Optimal Pricing Schemes for Identical Items with Time-Sensitive Buyers
Zhengyang Liu, Liang Shan, Zihe Wang
TL;DR
The paper addresses optimal dynamic pricing for identical items with time-sensitive buyers in a Bayesian framework, modeling buyer utility as $\min_t\{p(t)+\theta t\}$ and revenue as $p(t^*(\theta))$. It develops a separation-function formulation with $\ell_p$ that yields a concave, non-decreasing boundary, enabling a polynomial-time algorithm for discrete distributions and a discretization-based approach for continuous ones, with provable bounds on revenue loss. It analyzes the trade-off between revenue and wasted time, establishing that $k$-step schemes can outperform fixed pricing by up to a factor of $k$ and that time-waste can be substantial, especially under many types.
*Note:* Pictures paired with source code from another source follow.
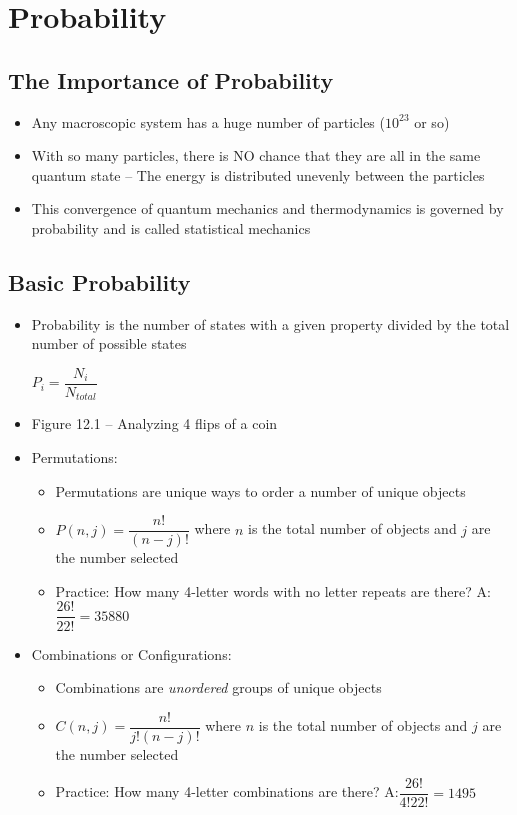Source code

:\documentclass[12pt, openany, letterpaper]{memoir}
\begin{document}
\chapter{Probability}
\section*{The Importance of Probability}
\begin{itemize}
	\item Any macroscopic system has a huge number of particles ($10^{23}$ or so)
	\item With so many particles, there is NO chance that they are all in the same quantum state -- The energy is distributed unevenly between the particles
	\item This convergence of quantum mechanics and thermodynamics is governed by probability and is called statistical mechanics	
\end{itemize}
\section*{Basic Probability}
\begin{itemize}
	\item Probability is the number of states with a given property divided by the total number of possible states
	
	$P_i = \dfrac{N_i}{N_{total}}$
	\item Figure 12.1 -- Analyzing 4 flips of a coin
	\item Permutations:
	\begin{itemize}
		\item Permutations are unique ways to order a number of unique objects
		\item $P(n,j) = \dfrac{n!}{(n-j)!}$ where $n$ is the total number of objects and $j$ are the number selected
		\item Practice: How many 4-letter words with no letter repeats are there? A:$\dfrac{26!}{22!} = 35880$
	\end{itemize}
	\item Combinations or Configurations:
	\begin{itemize}
		\item Combinations are \emph{unordered} groups of unique objects
		\item $C(n,j) = \dfrac{n!}{j!(n-j)!}$ where $n$ is the total number of objects and $j$ are the number selected
		\item Practice: How many 4-letter combinations are there? A:$\dfrac{26!}{4!22!}=1495$
	\end{itemize}
\end{itemize}
\end{document}
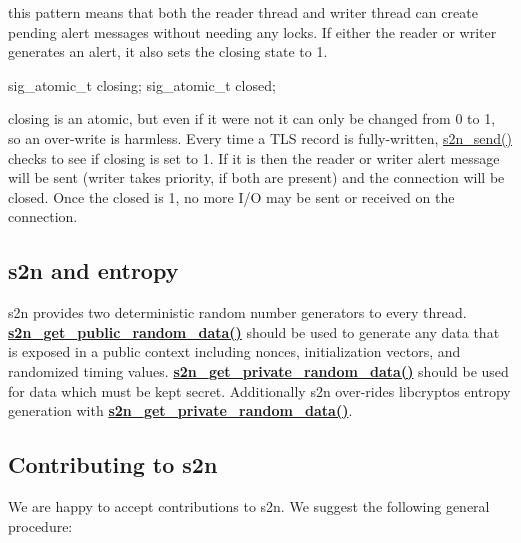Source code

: this pattern means that both the reader thread and writer thread can create pending alert messages without needing any locks. If either the reader or writer generates an alert, it also sets the \textquotesingle{}closing\textquotesingle{} state to 1.


\begin{DoxyCode}
sig\_atomic\_t closing;
sig\_atomic\_t closed;
\end{DoxyCode}


\textquotesingle{}closing\textquotesingle{} is an atomic, but even if it were not it can only be changed from 0 to 1, so an over-\/write is harmless. Every time a T\+LS record is fully-\/written, \hyperlink{s2n_8h_a6d221800840cc73c57109088dac2f467}{s2n\+\_\+send()} checks to see if closing is set to 1. If it is then the reader or writer alert message will be sent (writer takes priority, if both are present) and the connection will be closed. Once the closed is 1, no more I/O may be sent or received on the connection.

\subsection*{s2n and entropy}

s2n provides two deterministic random number generators to every thread. {\bfseries \hyperlink{s2n__random_8c_a5cfef84444cc08086a4098569c9f1fc8}{s2n\+\_\+get\+\_\+public\+\_\+random\+\_\+data()}} should be used to generate any data that is exposed in a public context including nonces, initialization vectors, and randomized timing values. {\bfseries \hyperlink{s2n__random_8c_aaad2cf7ed73ddf58358fb714b1abfb39}{s2n\+\_\+get\+\_\+private\+\_\+random\+\_\+data()}} should be used for data which must be kept secret. Additionally s2n over-\/rides libcrypto\textquotesingle{}s entropy generation with {\bfseries \hyperlink{s2n__random_8c_aaad2cf7ed73ddf58358fb714b1abfb39}{s2n\+\_\+get\+\_\+private\+\_\+random\+\_\+data()}}.

\subsection*{Contributing to s2n}

We are happy to accept contributions to s2n. We suggest the following general procedure\+:


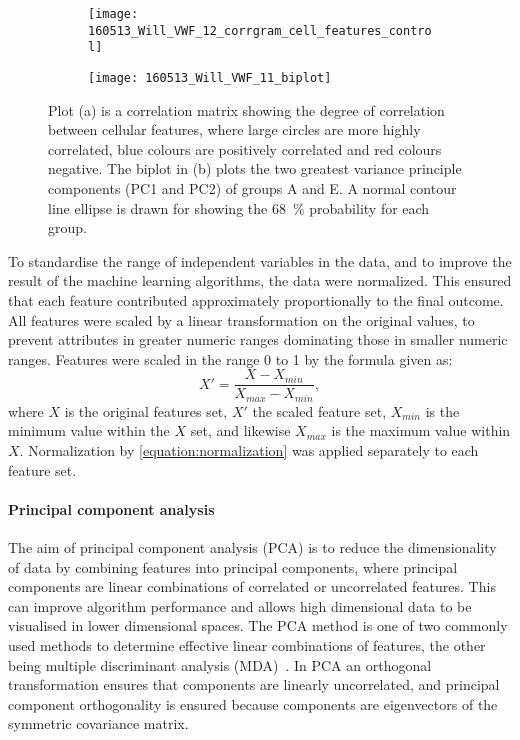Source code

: \begin{figure}[!htbp]
	\centering
	\begin{subfigure}[b]{0.73\linewidth}
		\texttt{[image: 160513\_Will\_VWF\_12\_corrgram\_cell\_features\_control]}
		\caption{}
		\label{figure:cell_classification:corrgram}
	\end{subfigure}
	\begin{subfigure}[b]{0.73\linewidth}
		\texttt{[image: 160513\_Will\_VWF\_11\_biplot]}
		\caption{}
		\label{figure:cell_classification:ggbiplot}
	\end{subfigure}
	\caption[Correlation matrix cellular features plot and biplot of PCA]{Plot (a) is a correlation matrix showing the degree of correlation between cellular features, where large circles are more highly correlated, blue colours are positively correlated and red colours negative. The biplot in (b) plots the two greatest variance principle components (PC1 and PC2) of groups A and E. A normal contour line ellipse is drawn for showing the 68~$\%$ probability for each group.}
	\label{figure:cell_classification:feature_selection_and_PCA}
\end{figure}

To standardise the range of independent variables in the data, and to improve the result of the machine learning algorithms, the data were normalized. This ensured that each feature contributed approximately proportionally to the final outcome. All features were scaled by a linear transformation on the original values, to prevent attributes in greater numeric ranges dominating those in smaller numeric ranges. Features were scaled in the range 0 to 1 by the formula given as:
\begin{equation}
	X' = \frac{X - X_{min}}{X_{max}-X_{min}}, 
	\label{equation:normalization}
\end{equation}
where $X$ is the original features set, $X'$ the scaled feature set, $X_{min}$ is the minimum value within the $X$ set, and likewise $X_{max}$ is the maximum value within $X$. Normalization by \autoref{equation:normalization} was applied separately to each feature set.

\paragraph{Principal component analysis}
The aim of principal component analysis (PCA) is to reduce the dimensionality of data by combining features into principal components, where principal components are linear combinations of correlated or uncorrelated features. This can improve algorithm performance and allows high dimensional data to be visualised in lower dimensional spaces. The PCA method is one of two commonly used methods to determine effective linear combinations of features, the other being multiple discriminant analysis (MDA)~\cite{Duda2000}. In PCA an orthogonal transformation ensures that components are linearly uncorrelated, and principal component orthogonality is ensured because components are eigenvectors of the symmetric covariance matrix.

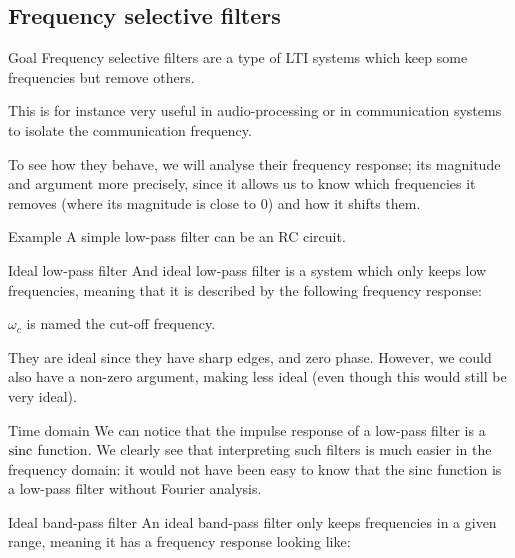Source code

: \documentclass[a4paper]{article}
\begin{document}
\subsection{Frequency selective filters}
\begin{parag}{Goal}
    Frequency selective filters are a type of LTI systems which keep some frequencies but remove others.

    This is for instance very useful in audio-processing or in communication systems to isolate the communication frequency.

    To see how they behave, we will analyse their frequency response; its magnitude and argument more precisely, since it allows us to know which frequencies it removes (where its magnitude is close to 0) and how it shifts them.

    \begin{subparag}{Example}
        A simple low-pass filter can be an RC circuit. 
    \end{subparag}
    
\end{parag}

\begin{parag}{Ideal low-pass filter}
    And ideal low-pass filter is a system which only keeps low frequencies, meaning that it is described by the following frequency response:

    $\omega_c$ is named the cut-off frequency.

    They are ideal since they have sharp edges, and zero phase. However, we could also have a non-zero argument, making less ideal (even though this would still be very ideal).

    \begin{subparag}{Time domain}
        We can notice that the impulse response of a low-pass filter is a $\operatorname{sinc}$ function. We clearly see that interpreting such filters is much easier in the frequency domain: it would not have been easy to know that the sinc function is a low-pass filter without Fourier analysis.
    \end{subparag}
\end{parag}

\begin{parag}{Ideal band-pass filter}
    An ideal band-pass filter only keeps frequencies in a given range, meaning it has a frequency response looking like:
\end{parag}
\end{document}
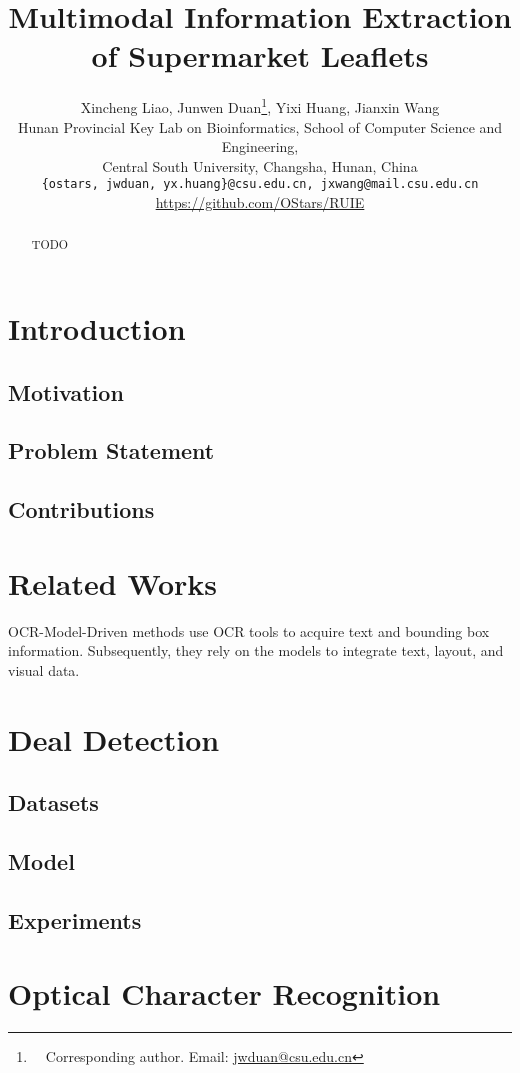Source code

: \documentclass[11pt]{article}
\title{Multimodal Information Extraction of Supermarket Leaflets}
\author{Xincheng Liao\textsuperscript{}, Junwen Duan\textsuperscript{}\thanks{\ \ Corresponding author. Email: \href{mailto:jwduan@csu.edu.cn}{jwduan@csu.edu.cn}}, Yixi Huang\textsuperscript{}, Jianxin Wang\textsuperscript{} \\
Hunan Provincial Key Lab on Bioinformatics, School of Computer Science and Engineering, \\
Central South University, Changsha, Hunan, China \\
\texttt{\{ostars, jwduan, yx.huang\}@csu.edu.cn, jxwang@mail.csu.edu.cn} \\
\href{https://github.com/OStars/RUIE}{https://github.com/OStars/RUIE}
}
\begin{document}
\maketitle
\begin{abstract}
TODO
\end{abstract}

\section{Introduction}
\subsection{Motivation}
\subsection{Problem Statement}
\subsection{Contributions}

\section{Related Works}
OCR-Model-Driven methods use OCR tools to acquire text
and bounding box information. Subsequently, they rely
on the models to integrate text, layout, and visual data.


\section{Deal Detection}
    \subsection{Datasets}
    \subsection{Model}
    \subsection{Experiments}

\section{Optical Character Recognition}
\end{document}

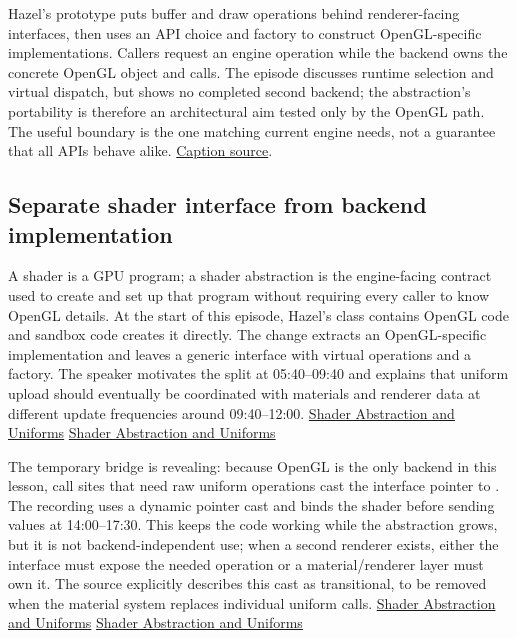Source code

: Hazel's prototype puts buffer and draw operations behind renderer-facing interfaces, then uses an API choice and factory to construct OpenGL-specific implementations. Callers request an engine operation while the backend owns the concrete OpenGL object and calls. The episode discusses runtime selection and virtual dispatch, but shows no completed second backend; the abstraction's portability is therefore an architectural aim tested only by the OpenGL path. The useful boundary is the one matching current engine needs, not a guarantee that all APIs behave alike. \href{https://www.youtube.com/watch?v=BwCqRqqbB1Y}{Caption source}.

\subsection{Separate shader interface from backend implementation}\label{06-engine-ii-ch025-separate-shader-interface-from-backend-implementation}

\hypertarget{06-engine-ii-ch025-separate-shader-interface-from-backend-implementation}{}

A shader is a GPU program; a shader abstraction is the engine-facing contract used to create and set up that program without requiring every caller to know OpenGL details. At the start of this episode, Hazel's  class contains OpenGL code and sandbox code creates it directly. The change extracts an OpenGL-specific implementation and leaves a generic interface with virtual operations and a factory. The speaker motivates the split at 05:40--09:40 and explains that uniform upload should eventually be coordinated with materials and renderer data at different update frequencies around 09:40--12:00. \href{https://www.youtube.com/watch?v=d5wL6eZnWMU&t=340s}{Shader Abstraction and Uniforms} \href{https://www.youtube.com/watch?v=d5wL6eZnWMU&t=580s}{Shader Abstraction and Uniforms}

The temporary bridge is revealing: because OpenGL is the only backend in this lesson, call sites that need raw uniform operations cast the interface pointer to . The recording uses a dynamic pointer cast and binds the shader before sending values at 14:00--17:30. This keeps the code working while the abstraction grows, but it is not backend-independent use; when a second renderer exists, either the interface must expose the needed operation or a material/renderer layer must own it. The source explicitly describes this cast as transitional, to be removed when the material system replaces individual uniform calls. \href{https://www.youtube.com/watch?v=d5wL6eZnWMU&t=840s}{Shader Abstraction and Uniforms} \href{https://www.youtube.com/watch?v=d5wL6eZnWMU&t=960s}{Shader Abstraction and Uniforms}

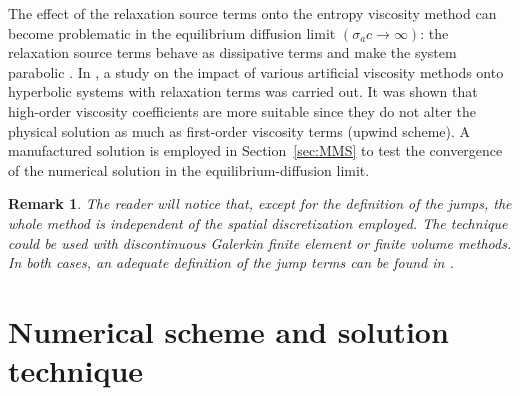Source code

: \documentclass[review]{elsarticle}
\newtheorem{remark}{Remark}[section]
\newcommand{\sect}[1]{Section~\ref{#1}}                     %
\begin{document}
The effect of the relaxation source terms onto the entropy viscosity method can become problematic in the equilibrium diffusion limit $(\sigma_a c \to \infty)$: the relaxation source terms behave as dissipative terms and make the system parabolic \cite{Leveque}. In \cite{ShiJin}, a study on the impact of various artificial viscosity methods onto hyperbolic systems with relaxation terms was carried out. It was shown that high-order viscosity coefficients are more suitable since they do not alter the physical solution as much as first-order viscosity terms (upwind scheme). A manufactured  solution is employed in \sect{sec:MMS} to test the convergence of the numerical solution in the equilibrium-diffusion limit.  

 \begin{remark}
The reader will notice that, except for the definition of the jumps, the whole method is independent of the spatial discretization employed. The technique could be used with discontinuous Galerkin finite element or finite volume methods. In both cases, an adequate  definition of the jump terms can be found in \cite{valentin}.
 \end{remark}
%
\section{Numerical scheme and solution technique}
\label{sec:num-scheme}
\end{document}
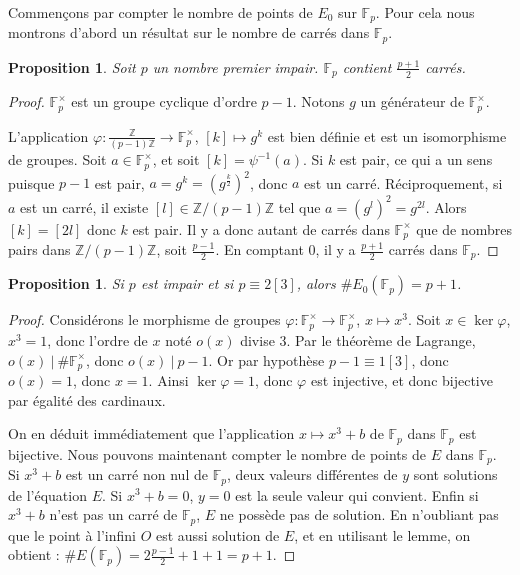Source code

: \documentclass{article}
\theoremstyle{plain}%
\newtheorem{prop}[thm]{Proposition}
\theoremstyle{definition}%
\newcommand{\F}{\mathbb{F}}
\newcommand{\Z}{\mathbb{Z}}
\begin{document}
Commençons par compter le nombre de points de $E_0$ sur $\F_{p}$. Pour cela nous montrons d'abord un résultat sur le nombre de carrés dans $\F_{p}$.

\begin{prop}
  Soit $p$ un nombre premier impair. $\F_{p}$ contient $\frac{p+1}{2}$ carrés.
\end{prop}

\begin{proof}
  $\F_{p}^\times$ est un groupe cyclique d'ordre $p-1$. 
  Notons $g$ un générateur de $\F_{p}^\times$. 
  
  L'application $ \varphi \colon \frac{\Z}{(p-1)\Z} \to \F_{p}^\times$,
  $[k] \mapsto g^k$
  est bien définie et est un isomorphisme de groupes.
  Soit $a\in \F_{p}^\times$, et soit $[k] = \psi^{-1}(a)$.
  Si $k$ est pair, ce qui a un sens puisque $p-1$ est pair, $a = g^k = (g^\frac{k}{2})^2$, donc $a$ est un carré.
  Réciproquement, si $a$ est un carré, il existe $[l]\in \Z/(p-1)\Z$ tel que $a = (g^l)^2 = g^{2l}$.
  Alors $[k] = [2l]$ donc $k$ est pair.
  Il y a donc autant de carrés dans $\F_{p}^\times$ que de nombres pairs dans $\Z/{(p-1)\Z}$, soit $\frac{p-1}{2}$. 
  En comptant $0$, il y a $\frac{p+1}{2}$ carrés dans $\F_{p}$. 
\end{proof}

\begin{prop}
  Si $p$ est impair et si $p \equiv 2 [3]$, alors $\#E_0(\F_{p}) = p+1$.
\end{prop}

\begin{proof}
  Considérons le morphisme de groupes $\varphi \colon \F_{p}^\times \to \F_{p}^\times$, $x \mapsto x^3$. 
  Soit $x\in \ker \varphi$, $x^3 = 1$, donc l'ordre de $x$ noté $o(x)$ divise $3$. 
  Par le théorème de Lagrange, $o(x)\ |\ \#\F_{p}^\times$, donc $o(x)\ |\ p-1$. 
  Or par hypothèse $p-1\equiv 1[3]$, donc $o(x) = 1$, donc $x = 1$.
  Ainsi $\ker \varphi = {1}$, donc $\varphi$ est injective, et donc bijective par égalité des cardinaux.

  On en déduit immédiatement que l'application $x \mapsto x^3 + b$ de $\F_{p}$ dans $\F_{p}$ est bijective.
  Nous pouvons maintenant compter le nombre de points de $E$ dans $\F_{p}$. 
  Si $x^3 + b$ est un carré non nul de $\F_{p}$, deux valeurs différentes de $y$ sont solutions de l'équation $E$. 
  Si $x^3 + b = 0$, $y = 0$ est la seule valeur qui convient.
  Enfin si $x^3 + b$ n'est pas un carré de $\F_{p}$, $E$ ne possède pas de solution.
  En n'oubliant pas que le point à l'infini $O$ est aussi solution de $E$, et en utilisant le lemme, on obtient : $\#E(\F_{p}) = 2\frac{p-1}{2} + 1 + 1 = p+1$.
\end{proof}
\end{document}
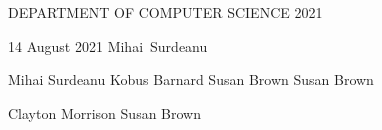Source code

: \documentclass[dissertation,CC-BY-ND]{uathesis}
\begin{document}
\maketitlepage
{DEPARTMENT OF COMPUTER SCIENCE}	%
{2021}							

\approval
{14 August 2021}		%
{\mbox{Mihai Surdeanu}}		%

{Mihai Surdeanu}		%
{Kobus Barnard}		%
{Susan Brown} %
{Susan Brown} %

{Clayton Morrison}		%
{Susan Brown}		    %

\statementbyauthor


%
%
\tableofcontents
%
\listoffigures
%
\listoftables
%









\end{document}
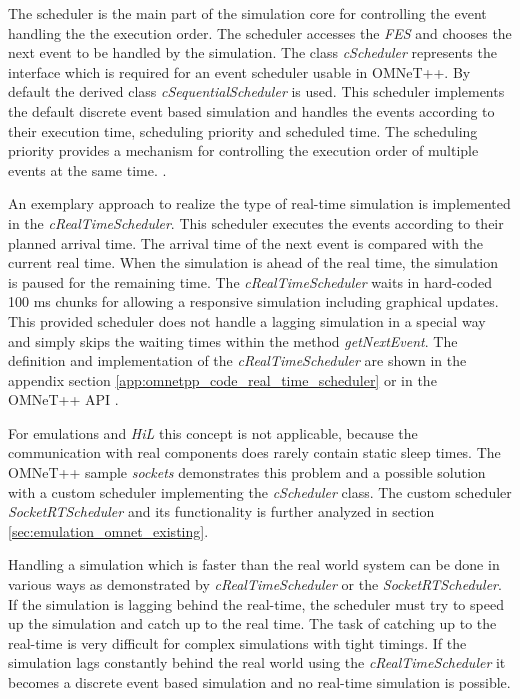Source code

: The scheduler is the main part of the simulation core for controlling the event handling the the execution order.
The scheduler accesses the \emph{FES} and chooses the next event to be handled by the simulation.
The class \emph{cScheduler} represents the interface which is required for an event scheduler usable in OMNeT++.
By default the derived class \emph{cSequentialScheduler} is used.
This scheduler implements the default discrete event based simulation and handles the events according to their execution time, scheduling priority and scheduled time.
The scheduling priority provides a mechanism for controlling the execution order of multiple events at the same time. \cite[section 4.1]{omnet_manual}.

An exemplary approach to realize the type of real-time simulation is implemented in the \emph{cRealTimeScheduler}.
This scheduler executes the events according to their planned arrival time.
The arrival time of the next event is compared with the current real time.
When the simulation is ahead of the real time, the simulation is paused for the remaining time.
The \emph{cRealTimeScheduler} waits in hard-coded 100 ms chunks for allowing a responsive simulation including graphical updates.
This provided scheduler does not handle a lagging simulation in a special way and simply skips the waiting times within the method \emph{getNextEvent}. 
The definition and implementation of the \emph{cRealTimeScheduler} are shown in the appendix section \ref{app:omnetpp_code_real_time_scheduler} or in the OMNeT++ API \cite[cRealTimeScheduler]{omnet_api}.

For emulations and \emph{HiL} this concept is not applicable, because the communication with real components does rarely contain static sleep times.
The OMNeT++ sample \emph{sockets} demonstrates this problem and a possible solution with a custom scheduler implementing the \emph{cScheduler} class.
The custom scheduler \emph{SocketRTScheduler} and its functionality is further analyzed in section \ref{sec:emulation_omnet_existing}.

Handling a simulation which is faster than the real world system can be done in various ways as demonstrated by \emph{cRealTimeScheduler} or the \emph{SocketRTScheduler}.
If the simulation is lagging behind the real-time, the scheduler must try to speed up the simulation and catch up to the real time.
The task of catching up to the real-time is very difficult for complex simulations with tight timings.
If the simulation lags constantly behind the real world using the \emph{cRealTimeScheduler} it becomes a discrete event based simulation and no real-time simulation is possible.

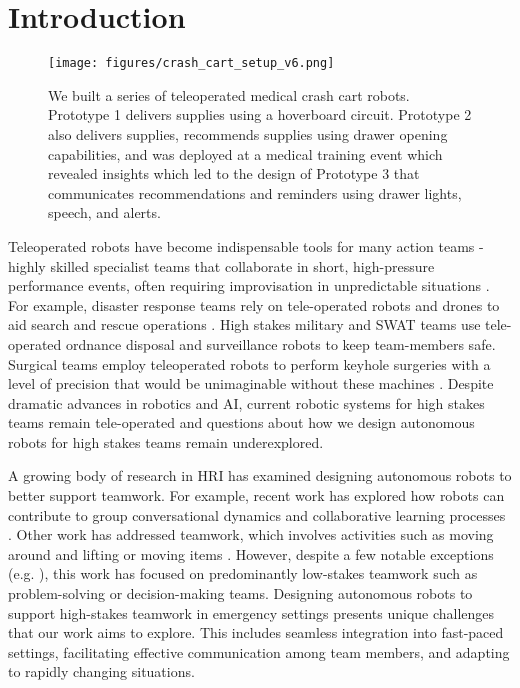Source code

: 

\section{Introduction}
 


\begin{figure}[t]
    \centering
 \texttt{[image: figures/crash\_cart\_setup\_v6.png]}
    \caption{We built a series of teleoperated medical crash cart robots. Prototype 1 delivers supplies using a hoverboard circuit. Prototype 2 also delivers supplies, recommends supplies using drawer opening capabilities, and was deployed %
    at a medical training event which revealed insights which led to the design of Prototype 3 that communicates recommendations and reminders using drawer lights, speech, and alerts.}
    \label{fig:cart_cart_field_studies}
\end{figure}



Teleoperated robots have become indispensable tools for many action teams - highly skilled specialist teams that collaborate in short, high-pressure performance events, often requiring improvisation in unpredictable situations \cite{sundstrom1990work}. 
For example, disaster response teams rely on tele-operated robots and drones to aid search and rescue operations \cite{casper2003human, murphy2017disaster}. 
High stakes military and SWAT teams use tele-operated ordnance disposal \cite{carpenter2016culture} and surveillance robots \cite{jones2002autonomous} to keep team-members safe. 
Surgical teams employ teleoperated robots to perform keyhole surgeries with a level of precision that would be unimaginable without these machines \cite{cheatle2019sensing, beane2019shadow}. 
Despite dramatic advances in robotics and AI, current robotic systems for high stakes teams remain tele-operated and questions about how we design autonomous robots for high stakes teams remain underexplored.


A growing body of research in HRI has examined designing autonomous robots to better support teamwork. 
For example, recent work has explored how robots can contribute to group conversational dynamics and collaborative learning processes \cite{tennent2019micbot,alves2019empathic}. 
Other work has addressed teamwork, which involves activities such as moving around and lifting or moving items \cite{fourie2022joint}. 
However, despite a few notable exceptions (e.g. \cite{bethel2012discoveries, jones2002extreme}), this work has focused on predominantly low-stakes teamwork such as problem-solving or decision-making teams. 
Designing autonomous robots to support high-stakes teamwork in emergency settings presents unique challenges that our work aims to explore. 
This includes seamless integration into fast-paced settings, facilitating effective communication among team members, and adapting to rapidly changing situations.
The work further shows that positive correlation between item value and cost-per-unit-time can enhance revenue and provides closed-form instances illustrating how the optimal scheme adapts to correlation, contributing to a computational understanding of time-factor pricing.
Abstract
Time or money? That is a question! In this paper, we consider this dilemma in the pricing regime, in which we try to find the optimal pricing scheme for identical items with heterogenous time-sensitive buyers. We characterize the revenue-optimal solution and propose an efficient algorithm to find it in a Bayesian setting. Our results also demonstrate the tight ratio between the value of wasted time and the seller's revenue, as well as that of two common-used pricing schemes, the k-step function and the fixed pricing. To explore the nature of the optimal scheme in the general setting, we present the closed forms over the product distribution and show by examples that positive correlation between the valuation of the item and the cost per unit time could help increase revenue. To the best of our knowledge, it is the first step towards understanding the impact of the time factor as a part of the buyer cost in pricing problems, in the computational view.